## [Task item]
Every record must be copied exactly. Leave nothing out.

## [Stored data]

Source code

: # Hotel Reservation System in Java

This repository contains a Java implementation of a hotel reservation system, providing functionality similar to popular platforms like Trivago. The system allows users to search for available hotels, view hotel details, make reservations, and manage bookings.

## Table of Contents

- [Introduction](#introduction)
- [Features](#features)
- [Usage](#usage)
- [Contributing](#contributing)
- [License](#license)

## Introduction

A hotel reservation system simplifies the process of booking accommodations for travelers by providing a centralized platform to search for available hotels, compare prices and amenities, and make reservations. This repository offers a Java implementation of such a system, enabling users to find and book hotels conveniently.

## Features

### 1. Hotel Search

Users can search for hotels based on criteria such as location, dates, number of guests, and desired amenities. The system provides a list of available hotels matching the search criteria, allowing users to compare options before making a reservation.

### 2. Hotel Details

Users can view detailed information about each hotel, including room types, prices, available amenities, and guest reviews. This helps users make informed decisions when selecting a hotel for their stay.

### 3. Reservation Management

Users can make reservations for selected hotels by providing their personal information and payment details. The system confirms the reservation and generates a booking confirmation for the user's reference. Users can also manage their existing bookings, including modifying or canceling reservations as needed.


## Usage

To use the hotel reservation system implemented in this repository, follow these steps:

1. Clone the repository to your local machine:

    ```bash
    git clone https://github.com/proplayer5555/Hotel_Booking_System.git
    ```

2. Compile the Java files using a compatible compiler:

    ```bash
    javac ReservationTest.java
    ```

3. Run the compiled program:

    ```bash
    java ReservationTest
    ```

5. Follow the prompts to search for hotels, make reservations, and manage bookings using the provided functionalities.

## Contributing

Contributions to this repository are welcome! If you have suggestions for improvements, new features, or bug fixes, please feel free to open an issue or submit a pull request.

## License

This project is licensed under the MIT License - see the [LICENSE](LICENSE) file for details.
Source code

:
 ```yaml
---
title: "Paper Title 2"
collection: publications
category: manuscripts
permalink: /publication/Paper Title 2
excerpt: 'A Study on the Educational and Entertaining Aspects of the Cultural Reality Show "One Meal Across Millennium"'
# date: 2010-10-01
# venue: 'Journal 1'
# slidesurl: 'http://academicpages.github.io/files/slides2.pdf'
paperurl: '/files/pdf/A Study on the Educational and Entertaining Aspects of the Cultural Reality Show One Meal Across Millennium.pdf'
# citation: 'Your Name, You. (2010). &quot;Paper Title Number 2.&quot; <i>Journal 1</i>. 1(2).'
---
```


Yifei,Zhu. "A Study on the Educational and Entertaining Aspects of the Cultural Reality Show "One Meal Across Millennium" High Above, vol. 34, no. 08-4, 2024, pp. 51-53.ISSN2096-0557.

## [Task result]
Source code

: # Hotel Reservation System in Java

This repository contains a Java implementation of a hotel reservation system, providing functionality similar to popular platforms like Trivago. The system allows users to search for available hotels, view hotel details, make reservations, and manage bookings.

## Table of Contents

- [Introduction](#introduction)
- [Features](#features)
- [Usage](#usage)
- [Contributing](#contributing)
- [License](#license)

## Introduction

A hotel reservation system simplifies the process of booking accommodations for travelers by providing a centralized platform to search for available hotels, compare prices and amenities, and make reservations. This repository offers a Java implementation of such a system, enabling users to find and book hotels conveniently.

## Features

### 1. Hotel Search

Users can search for hotels based on criteria such as location, dates, number of guests, and desired amenities. The system provides a list of available hotels matching the search criteria, allowing users to compare options before making a reservation.

### 2. Hotel Details

Users can view detailed information about each hotel, including room types, prices, available amenities, and guest reviews. This helps users make informed decisions when selecting a hotel for their stay.

### 3. Reservation Management

Users can make reservations for selected hotels by providing their personal information and payment details. The system confirms the reservation and generates a booking confirmation for the user's reference. Users can also manage their existing bookings, including modifying or canceling reservations as needed.


## Usage

To use the hotel reservation system implemented in this repository, follow these steps:

1. Clone the repository to your local machine:

    ```bash
    git clone https://github.com/proplayer5555/Hotel_Booking_System.git
    ```

2. Compile the Java files using a compatible compiler:

    ```bash
    javac ReservationTest.java
    ```

3. Run the compiled program:

    ```bash
    java ReservationTest
    ```

5. Follow the prompts to search for hotels, make reservations, and manage bookings using the provided functionalities.

## Contributing

Contributions to this repository are welcome! If you have suggestions for improvements, new features, or bug fixes, please feel free to open an issue or submit a pull request.

## License

This project is licensed under the MIT License - see the [LICENSE](LICENSE) file for details.
Source code

:
 ```yaml
---
title: "Paper Title 2"
collection: publications
category: manuscripts
permalink: /publication/Paper Title 2
excerpt: 'A Study on the Educational and Entertaining Aspects of the Cultural Reality Show "One Meal Across Millennium"'
# date: 2010-10-01
# venue: 'Journal 1'
# slidesurl: 'http://academicpages.github.io/files/slides2.pdf'
paperurl: '/files/pdf/A Study on the Educational and Entertaining Aspects of the Cultural Reality Show One Meal Across Millennium.pdf'
# citation: 'Your Name, You. (2010). &quot;Paper Title Number 2.&quot; <i>Journal 1</i>. 1(2).'
---
```


Yifei,Zhu. "A Study on the Educational and Entertaining Aspects of the Cultural Reality Show "One Meal Across Millennium" High Above, vol. 34, no. 08-4, 2024, pp. 51-53.ISSN2096-0557.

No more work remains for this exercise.